騎士団長の答えに、青年騎士は驚きの表情を浮かべる。
「こんなときにですか? 国の南も東も騒がしくなってきたっていうのに」
「……あまり大きな声で言うな。姫の耳に入ったらまた怒鳴られるぞ」
騎士団長の言葉に、青年騎士は声をひそめる。
「南では民衆が不満を募らせていて頻繁に直訴状が来てますし、東の領主たちの動きも不穏です。もともと反感があったのに、エディンの件が噂で広まって火に油だ」
「……エディンは直接関係ないかもしれないが、何かとヤツは不満の受け皿になっていてくれたからな。街の奴らもエディンを出せエディンを出せと……まったく、あいつは何てことをしてくれたんだか」
二人がそう言って廊下を歩いていると、二十代ほどの整った顔立ちをした長髪の騎士と遭遇した。

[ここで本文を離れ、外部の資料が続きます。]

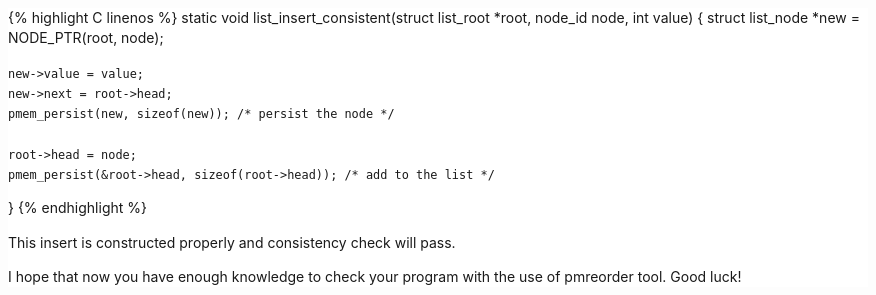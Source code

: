 {% highlight C linenos %}
static void
list_insert_consistent(struct list_root *root, node_id node, int value)
{
	struct list_node *new = NODE_PTR(root, node);

	new->value = value;
	new->next = root->head;
	pmem_persist(new, sizeof(new)); /* persist the node */

	root->head = node;
	pmem_persist(&root->head, sizeof(root->head)); /* add to the list */
}
{% endhighlight %}

This insert is constructed properly and consistency check will pass.

I hope that now you have enough knowledge to check your program
with the use of pmreorder tool.
Good luck!

[pmemcheck1Link]: http://pmem.io/2015/07/17/pmemcheck-basic.html
[pmemcheck2Link]: http://pmem.io/2015/07/20/pmemcheck-transactions.html
[pmreorderExampleLink]: https://github.com/pmem/pmdk/tree/master/src/examples/pmreorder
[pmreorderManLink]: http://pmem.io/pmdk/manpages/linux/master/pmreorder/pmreorder.1.html
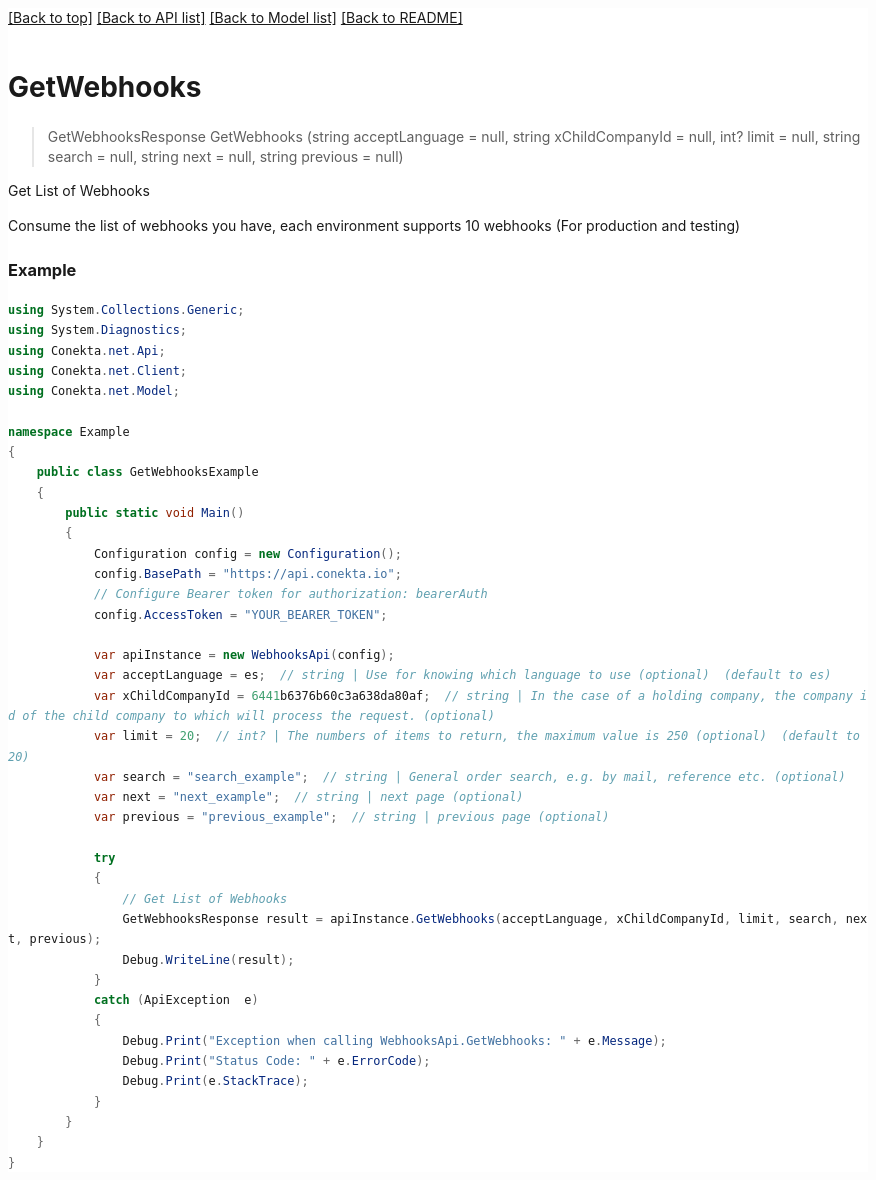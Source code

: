 [[Back to top]](#) [[Back to API list]](../README.md#documentation-for-api-endpoints) [[Back to Model list]](../README.md#documentation-for-models) [[Back to README]](../README.md)

<a name="getwebhooks"></a>
# **GetWebhooks**
> GetWebhooksResponse GetWebhooks (string acceptLanguage = null, string xChildCompanyId = null, int? limit = null, string search = null, string next = null, string previous = null)

Get List of Webhooks

Consume the list of webhooks you have, each environment supports 10 webhooks (For production and testing)

### Example
```csharp
using System.Collections.Generic;
using System.Diagnostics;
using Conekta.net.Api;
using Conekta.net.Client;
using Conekta.net.Model;

namespace Example
{
    public class GetWebhooksExample
    {
        public static void Main()
        {
            Configuration config = new Configuration();
            config.BasePath = "https://api.conekta.io";
            // Configure Bearer token for authorization: bearerAuth
            config.AccessToken = "YOUR_BEARER_TOKEN";

            var apiInstance = new WebhooksApi(config);
            var acceptLanguage = es;  // string | Use for knowing which language to use (optional)  (default to es)
            var xChildCompanyId = 6441b6376b60c3a638da80af;  // string | In the case of a holding company, the company id of the child company to which will process the request. (optional) 
            var limit = 20;  // int? | The numbers of items to return, the maximum value is 250 (optional)  (default to 20)
            var search = "search_example";  // string | General order search, e.g. by mail, reference etc. (optional) 
            var next = "next_example";  // string | next page (optional) 
            var previous = "previous_example";  // string | previous page (optional) 

            try
            {
                // Get List of Webhooks
                GetWebhooksResponse result = apiInstance.GetWebhooks(acceptLanguage, xChildCompanyId, limit, search, next, previous);
                Debug.WriteLine(result);
            }
            catch (ApiException  e)
            {
                Debug.Print("Exception when calling WebhooksApi.GetWebhooks: " + e.Message);
                Debug.Print("Status Code: " + e.ErrorCode);
                Debug.Print(e.StackTrace);
            }
        }
    }
}
```
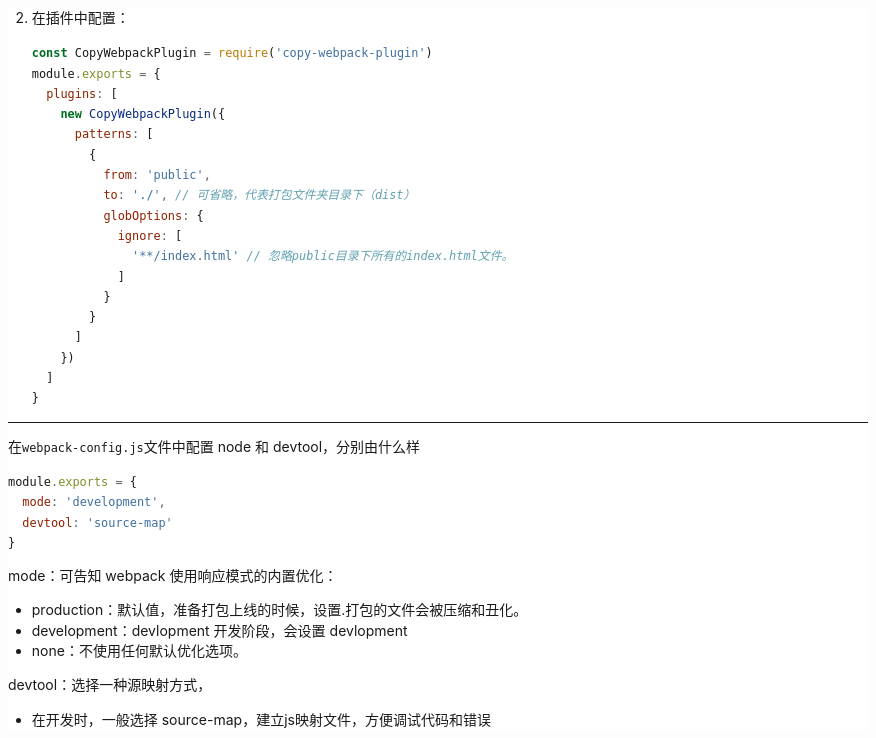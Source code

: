 2. 在插件中配置：

   ```javascript
   const CopyWebpackPlugin = require('copy-webpack-plugin')
   module.exports = {
     plugins: [
       new CopyWebpackPlugin({
         patterns: [
           {
             from: 'public',
             to: './', // 可省略，代表打包文件夹目录下（dist）
             globOptions: {
               ignore: [
                 '**/index.html' // 忽略public目录下所有的index.html文件。
               ]
             }
           }
         ]
       })
     ]
   }
   ```

------

在`webpack-config.js`文件中配置 node 和 devtool，分别由什么样

```javascript
module.exports = {
  mode: 'development',
  devtool: 'source-map'
}
```

mode：可告知 webpack 使用响应模式的内置优化：

- production：默认值，准备打包上线的时候，设置.打包的文件会被压缩和丑化。
- development：devlopment 开发阶段，会设置 devlopment
- none：不使用任何默认优化选项。

devtool：选择一种源映射方式，

- 在开发时，一般选择 source-map，建立js映射文件，方便调试代码和错误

彼は出会い頭、ふいに騎士団長を睨んだかと思うと口を開く。
「――貴殿らの今言ったことと、最後にエディンが行った行動。果たして騎士として正しき姿はどちらかな」
「……何を言う、ヴァンルーク」
騎士団長の言葉に、ヴァンルークと呼ばれた男はため息をつく。
「俺は弱い者は嫌いだ。だからエディンも好かない。媚びへつらい、プライドの欠片もないあの男など騎士団に必要ないと今でも思っている」
吐き捨てるように彼は言う。
「――だが、最後の行動は騎士としては正しいものだった。少なくとも姫の横暴に怯える今のお前たちよりは、より強き者だったろう」
そう言って彼は二十も年上であろう騎士団長を睨み付ける。
「この騎士団に、俺の求める騎士道はない。俺は今日でここを抜けさせてもらう」
そう言って彼は踵を返す。
騎士団長は引き留めるようにその肩を掴んだ。
「待て! ヴァンルーク! 騎士団最強と名高いお前が抜けたら――」
「くどい」
彼はそう言ってかけられた手を振り払うと、振り返ることもなく歩いていく。
二人のやりとりを見ていた青年騎士は、気遣うように騎士団長へと声をかけた。
「団長、その……」
「……もういい。お前がヴァンルークの後を引き継げ」
「……ええ!? 小隊長をですか!?」
「そうだ。姫がもうじき親書を書き上げるから、お前が使者となってレギンへと持っていけ」
「は、はい……了解しました」
青年騎士はそう言って足早に駆けていく。
その背中を見ながら、騎士団長はため息をついた。
――姫が失礼な親書を書いて、使者ごと斬られなきゃいいが。
そう考えながらも言葉にはしない。
騎士団長の脳裏には、乗組員が我先にと飛び降りる沈みかけの船の光景が浮かんでいた。